> Try it:
Please repeat the entries exactly as they appear and omit any images.

** Opening Recorded data block **

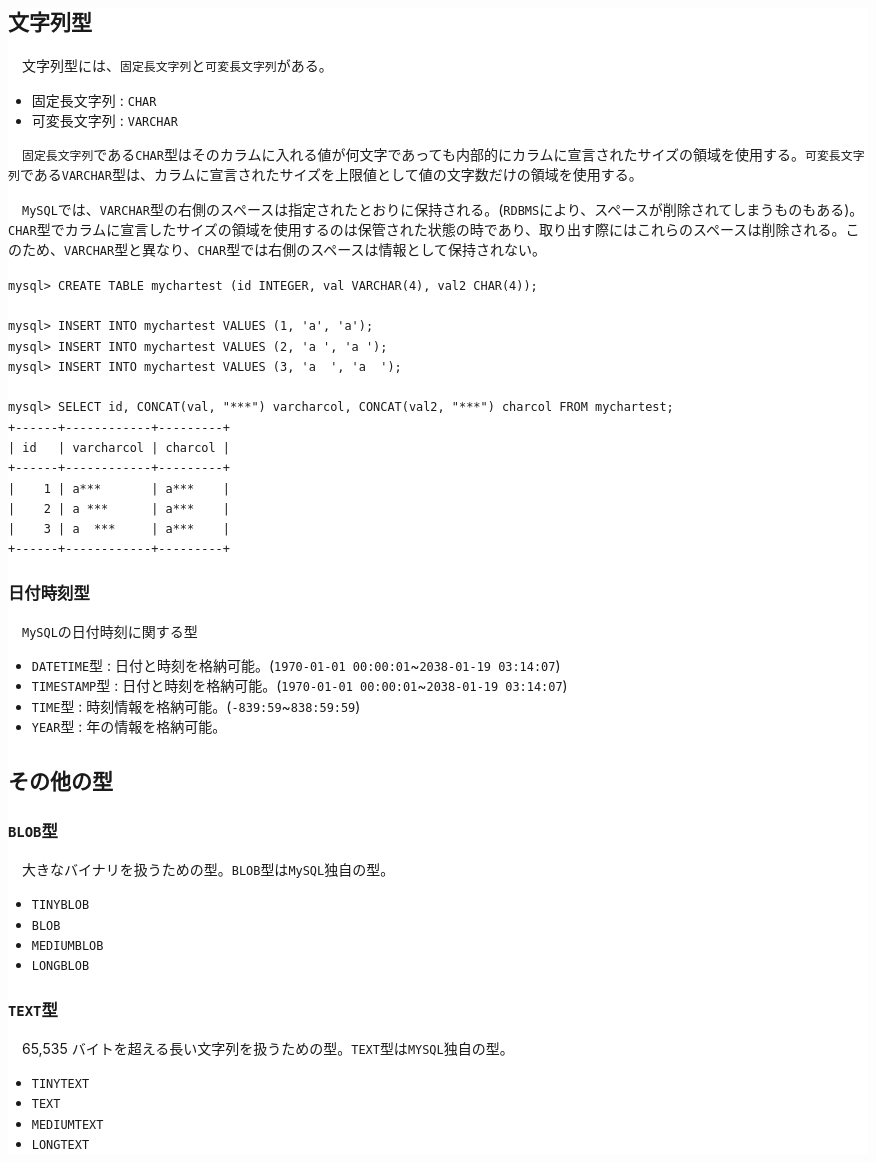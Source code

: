 ## 文字列型
&emsp;文字列型には、`固定長文字列`と`可変長文字列`がある。

* 固定長文字列 : `CHAR`
* 可変長文字列 : `VARCHAR`

&emsp;`固定長文字列`である`CHAR`型はそのカラムに入れる値が何文字であっても内部的にカラムに宣言されたサイズの領域を使用する。`可変長文字列`である`VARCHAR`型は、カラムに宣言されたサイズを上限値として値の文字数だけの領域を使用する。

&emsp;`MySQL`では、`VARCHAR`型の右側のスペースは指定されたとおりに保持される。(`RDBMS`により、スペースが削除されてしまうものもある)。`CHAR`型でカラムに宣言したサイズの領域を使用するのは保管された状態の時であり、取り出す際にはこれらのスペースは削除される。このため、`VARCHAR`型と異なり、`CHAR`型では右側のスペースは情報として保持されない。

```
mysql> CREATE TABLE mychartest (id INTEGER, val VARCHAR(4), val2 CHAR(4));

mysql> INSERT INTO mychartest VALUES (1, 'a', 'a');
mysql> INSERT INTO mychartest VALUES (2, 'a ', 'a ');
mysql> INSERT INTO mychartest VALUES (3, 'a  ', 'a  ');

mysql> SELECT id, CONCAT(val, "***") varcharcol, CONCAT(val2, "***") charcol FROM mychartest;
+------+------------+---------+
| id   | varcharcol | charcol |
+------+------------+---------+
|    1 | a***       | a***    |
|    2 | a ***      | a***    |
|    3 | a  ***     | a***    |
+------+------------+---------+
```

### 日付時刻型
&emsp;`MySQL`の日付時刻に関する型

* `DATETIME`型 : 日付と時刻を格納可能。(`1970-01-01 00:00:01`~`2038-01-19 03:14:07`)
* `TIMESTAMP`型 : 日付と時刻を格納可能。(`1970-01-01 00:00:01`~`2038-01-19 03:14:07`)
* `TIME`型 : 時刻情報を格納可能。(`-839:59`~`838:59:59`)
* `YEAR`型 : 年の情報を格納可能。

## その他の型

### `BLOB`型
&emsp;大きなバイナリを扱うための型。`BLOB`型は`MySQL`独自の型。

* `TINYBLOB`
* `BLOB`
* `MEDIUMBLOB`
* `LONGBLOB`

### `TEXT`型
&emsp;65,535 バイトを超える長い文字列を扱うための型。`TEXT`型は`MYSQL`独自の型。

* `TINYTEXT`
* `TEXT`
* `MEDIUMTEXT`
* `LONGTEXT`
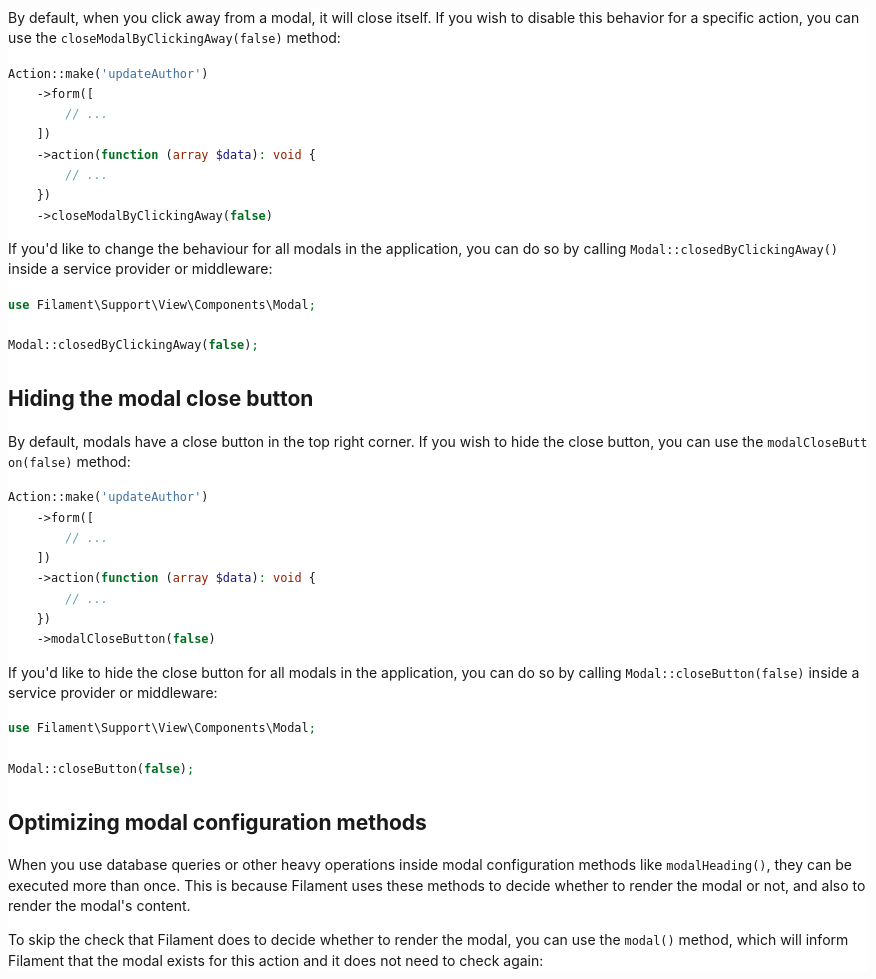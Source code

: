 By default, when you click away from a modal, it will close itself. If you wish to disable this behavior for a specific action, you can use the `closeModalByClickingAway(false)` method:

```php
Action::make('updateAuthor')
    ->form([
        // ...
    ])
    ->action(function (array $data): void {
        // ...
    })
    ->closeModalByClickingAway(false)
```

If you'd like to change the behaviour for all modals in the application, you can do so by calling `Modal::closedByClickingAway()` inside a service provider or middleware:

```php
use Filament\Support\View\Components\Modal;

Modal::closedByClickingAway(false);
```

## Hiding the modal close button

By default, modals have a close button in the top right corner. If you wish to hide the close button, you can use the `modalCloseButton(false)` method:

```php
Action::make('updateAuthor')
    ->form([
        // ...
    ])
    ->action(function (array $data): void {
        // ...
    })
    ->modalCloseButton(false)
```

If you'd like to hide the close button for all modals in the application, you can do so by calling `Modal::closeButton(false)` inside a service provider or middleware:

```php
use Filament\Support\View\Components\Modal;

Modal::closeButton(false);
```

## Optimizing modal configuration methods

When you use database queries or other heavy operations inside modal configuration methods like `modalHeading()`, they can be executed more than once. This is because Filament uses these methods to decide whether to render the modal or not, and also to render the modal's content.

To skip the check that Filament does to decide whether to render the modal, you can use the `modal()` method, which will inform Filament that the modal exists for this action and it does not need to check again:
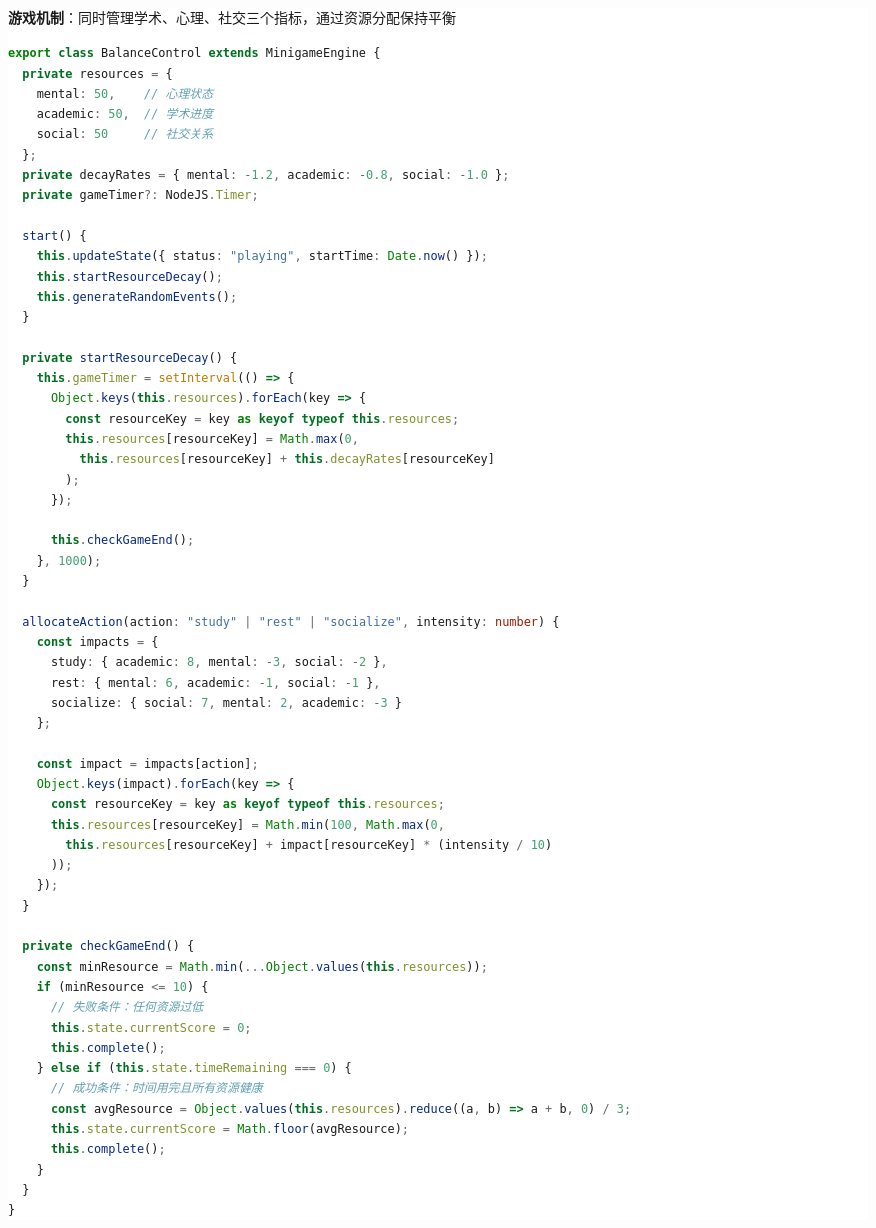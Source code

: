 **游戏机制**：同时管理学术、心理、社交三个指标，通过资源分配保持平衡

```typescript
export class BalanceControl extends MinigameEngine {
  private resources = {
    mental: 50,    // 心理状态
    academic: 50,  // 学术进度
    social: 50     // 社交关系
  };
  private decayRates = { mental: -1.2, academic: -0.8, social: -1.0 };
  private gameTimer?: NodeJS.Timer;
  
  start() {
    this.updateState({ status: "playing", startTime: Date.now() });
    this.startResourceDecay();
    this.generateRandomEvents();
  }
  
  private startResourceDecay() {
    this.gameTimer = setInterval(() => {
      Object.keys(this.resources).forEach(key => {
        const resourceKey = key as keyof typeof this.resources;
        this.resources[resourceKey] = Math.max(0, 
          this.resources[resourceKey] + this.decayRates[resourceKey]
        );
      });
      
      this.checkGameEnd();
    }, 1000);
  }

  allocateAction(action: "study" | "rest" | "socialize", intensity: number) {
    const impacts = {
      study: { academic: 8, mental: -3, social: -2 },
      rest: { mental: 6, academic: -1, social: -1 },
      socialize: { social: 7, mental: 2, academic: -3 }
    };
    
    const impact = impacts[action];
    Object.keys(impact).forEach(key => {
      const resourceKey = key as keyof typeof this.resources;
      this.resources[resourceKey] = Math.min(100, Math.max(0,
        this.resources[resourceKey] + impact[resourceKey] * (intensity / 10)
      ));
    });
  }

  private checkGameEnd() {
    const minResource = Math.min(...Object.values(this.resources));
    if (minResource <= 10) {
      // 失败条件：任何资源过低
      this.state.currentScore = 0;
      this.complete();
    } else if (this.state.timeRemaining === 0) {
      // 成功条件：时间用完且所有资源健康
      const avgResource = Object.values(this.resources).reduce((a, b) => a + b, 0) / 3;
      this.state.currentScore = Math.floor(avgResource);
      this.complete();
    }
  }
}
```
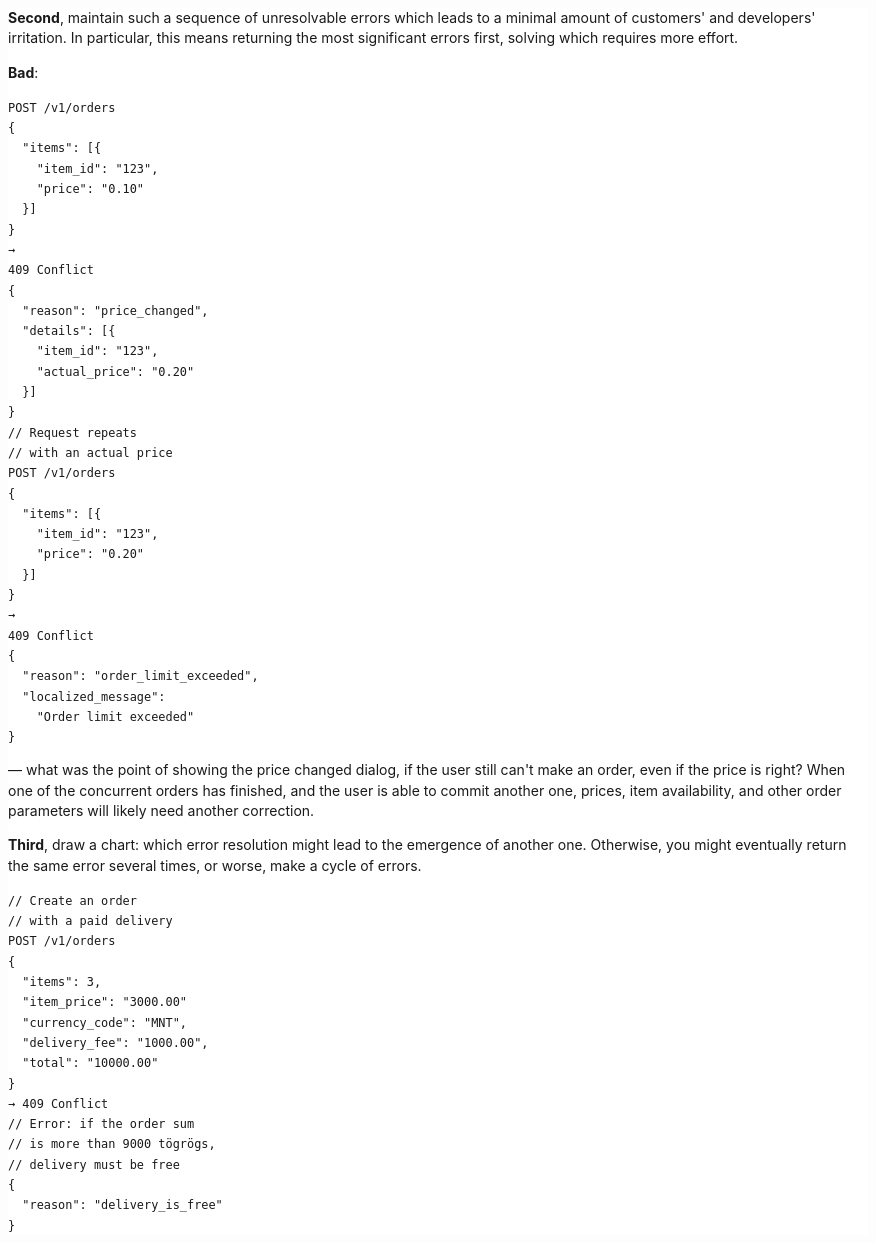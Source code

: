 **Second**, maintain such a sequence of unresolvable errors which leads to a minimal amount of customers' and developers' irritation. In particular, this means returning the most significant errors first, solving which requires more effort.

**Bad**:
```
POST /v1/orders
{
  "items": [{
    "item_id": "123",
    "price": "0.10"
  }]
}
→
409 Conflict
{
  "reason": "price_changed",
  "details": [{
    "item_id": "123",
    "actual_price": "0.20"
  }]
}
// Request repeats
// with an actual price
POST /v1/orders
{
  "items": [{
    "item_id": "123",
    "price": "0.20"
  }]
}
→
409 Conflict
{
  "reason": "order_limit_exceeded",
  "localized_message":
    "Order limit exceeded"
}
```
— what was the point of showing the price changed dialog, if the user still can't make an order, even if the price is right? When one of the concurrent orders has finished, and the user is able to commit another one, prices, item availability, and other order parameters will likely need another correction.

**Third**, draw a chart: which error resolution might lead to the emergence of another one. Otherwise, you might eventually return the same error several times, or worse, make a cycle of errors.

```
// Create an order
// with a paid delivery
POST /v1/orders
{
  "items": 3,
  "item_price": "3000.00"
  "currency_code": "MNT",
  "delivery_fee": "1000.00",
  "total": "10000.00"
}
→ 409 Conflict
// Error: if the order sum
// is more than 9000 tögrögs, 
// delivery must be free
{
  "reason": "delivery_is_free"
}
```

** Closing Recorded data block **

> Completed task:
Source code

: ## 文字列型
&emsp;文字列型には、`固定長文字列`と`可変長文字列`がある。

* 固定長文字列 : `CHAR`
* 可変長文字列 : `VARCHAR`

&emsp;`固定長文字列`である`CHAR`型はそのカラムに入れる値が何文字であっても内部的にカラムに宣言されたサイズの領域を使用する。`可変長文字列`である`VARCHAR`型は、カラムに宣言されたサイズを上限値として値の文字数だけの領域を使用する。

&emsp;`MySQL`では、`VARCHAR`型の右側のスペースは指定されたとおりに保持される。(`RDBMS`により、スペースが削除されてしまうものもある)。`CHAR`型でカラムに宣言したサイズの領域を使用するのは保管された状態の時であり、取り出す際にはこれらのスペースは削除される。このため、`VARCHAR`型と異なり、`CHAR`型では右側のスペースは情報として保持されない。

```
mysql> CREATE TABLE mychartest (id INTEGER, val VARCHAR(4), val2 CHAR(4));

mysql> INSERT INTO mychartest VALUES (1, 'a', 'a');
mysql> INSERT INTO mychartest VALUES (2, 'a ', 'a ');
mysql> INSERT INTO mychartest VALUES (3, 'a  ', 'a  ');

mysql> SELECT id, CONCAT(val, "***") varcharcol, CONCAT(val2, "***") charcol FROM mychartest;
+------+------------+---------+
| id   | varcharcol | charcol |
+------+------------+---------+
|    1 | a***       | a***    |
|    2 | a ***      | a***    |
|    3 | a  ***     | a***    |
+------+------------+---------+
```

### 日付時刻型
&emsp;`MySQL`の日付時刻に関する型

* `DATETIME`型 : 日付と時刻を格納可能。(`1970-01-01 00:00:01`~`2038-01-19 03:14:07`)
* `TIMESTAMP`型 : 日付と時刻を格納可能。(`1970-01-01 00:00:01`~`2038-01-19 03:14:07`)
* `TIME`型 : 時刻情報を格納可能。(`-839:59`~`838:59:59`)
* `YEAR`型 : 年の情報を格納可能。

## その他の型

### `BLOB`型
&emsp;大きなバイナリを扱うための型。`BLOB`型は`MySQL`独自の型。

* `TINYBLOB`
* `BLOB`
* `MEDIUMBLOB`
* `LONGBLOB`

### `TEXT`型
&emsp;65,535 バイトを超える長い文字列を扱うための型。`TEXT`型は`MYSQL`独自の型。

* `TINYTEXT`
* `TEXT`
* `MEDIUMTEXT`
* `LONGTEXT`
Source code

: By default, when you click away from a modal, it will close itself. If you wish to disable this behavior for a specific action, you can use the `closeModalByClickingAway(false)` method:

```php
Action::make('updateAuthor')
    ->form([
        // ...
    ])
    ->action(function (array $data): void {
        // ...
    })
    ->closeModalByClickingAway(false)
```

If you'd like to change the behaviour for all modals in the application, you can do so by calling `Modal::closedByClickingAway()` inside a service provider or middleware:

```php
use Filament\Support\View\Components\Modal;

Modal::closedByClickingAway(false);
```

## Hiding the modal close button

By default, modals have a close button in the top right corner. If you wish to hide the close button, you can use the `modalCloseButton(false)` method:

```php
Action::make('updateAuthor')
    ->form([
        // ...
    ])
    ->action(function (array $data): void {
        // ...
    })
    ->modalCloseButton(false)
```

If you'd like to hide the close button for all modals in the application, you can do so by calling `Modal::closeButton(false)` inside a service provider or middleware:

```php
use Filament\Support\View\Components\Modal;

Modal::closeButton(false);
```

## Optimizing modal configuration methods

When you use database queries or other heavy operations inside modal configuration methods like `modalHeading()`, they can be executed more than once. This is because Filament uses these methods to decide whether to render the modal or not, and also to render the modal's content.

To skip the check that Filament does to decide whether to render the modal, you can use the `modal()` method, which will inform Filament that the modal exists for this action and it does not need to check again:
Source code

: **游戏机制**：同时管理学术、心理、社交三个指标，通过资源分配保持平衡

```typescript
export class BalanceControl extends MinigameEngine {
  private resources = {
    mental: 50,    // 心理状态
    academic: 50,  // 学术进度
    social: 50     // 社交关系
  };
  private decayRates = { mental: -1.2, academic: -0.8, social: -1.0 };
  private gameTimer?: NodeJS.Timer;
  
  start() {
    this.updateState({ status: "playing", startTime: Date.now() });
    this.startResourceDecay();
    this.generateRandomEvents();
  }
  
  private startResourceDecay() {
    this.gameTimer = setInterval(() => {
      Object.keys(this.resources).forEach(key => {
        const resourceKey = key as keyof typeof this.resources;
        this.resources[resourceKey] = Math.max(0, 
          this.resources[resourceKey] + this.decayRates[resourceKey]
        );
      });
      
      this.checkGameEnd();
    }, 1000);
  }

  allocateAction(action: "study" | "rest" | "socialize", intensity: number) {
    const impacts = {
      study: { academic: 8, mental: -3, social: -2 },
      rest: { mental: 6, academic: -1, social: -1 },
      socialize: { social: 7, mental: 2, academic: -3 }
    };
    
    const impact = impacts[action];
    Object.keys(impact).forEach(key => {
      const resourceKey = key as keyof typeof this.resources;
      this.resources[resourceKey] = Math.min(100, Math.max(0,
        this.resources[resourceKey] + impact[resourceKey] * (intensity / 10)
      ));
    });
  }

  private checkGameEnd() {
    const minResource = Math.min(...Object.values(this.resources));
    if (minResource <= 10) {
      // 失败条件：任何资源过低
      this.state.currentScore = 0;
      this.complete();
    } else if (this.state.timeRemaining === 0) {
      // 成功条件：时间用完且所有资源健康
      const avgResource = Object.values(this.resources).reduce((a, b) => a + b, 0) / 3;
      this.state.currentScore = Math.floor(avgResource);
      this.complete();
    }
  }
}
```
Source code

: **Second**, maintain such a sequence of unresolvable errors which leads to a minimal amount of customers' and developers' irritation. In particular, this means returning the most significant errors first, solving which requires more effort.

**Bad**:
```
POST /v1/orders
{
  "items": [{
    "item_id": "123",
    "price": "0.10"
  }]
}
→
409 Conflict
{
  "reason": "price_changed",
  "details": [{
    "item_id": "123",
    "actual_price": "0.20"
  }]
}
// Request repeats
// with an actual price
POST /v1/orders
{
  "items": [{
    "item_id": "123",
    "price": "0.20"
  }]
}
→
409 Conflict
{
  "reason": "order_limit_exceeded",
  "localized_message":
    "Order limit exceeded"
}
```
— what was the point of showing the price changed dialog, if the user still can't make an order, even if the price is right? When one of the concurrent orders has finished, and the user is able to commit another one, prices, item availability, and other order parameters will likely need another correction.

**Third**, draw a chart: which error resolution might lead to the emergence of another one. Otherwise, you might eventually return the same error several times, or worse, make a cycle of errors.

```
// Create an order
// with a paid delivery
POST /v1/orders
{
  "items": 3,
  "item_price": "3000.00"
  "currency_code": "MNT",
  "delivery_fee": "1000.00",
  "total": "10000.00"
}
→ 409 Conflict
// Error: if the order sum
// is more than 9000 tögrögs, 
// delivery must be free
{
  "reason": "delivery_is_free"
}
```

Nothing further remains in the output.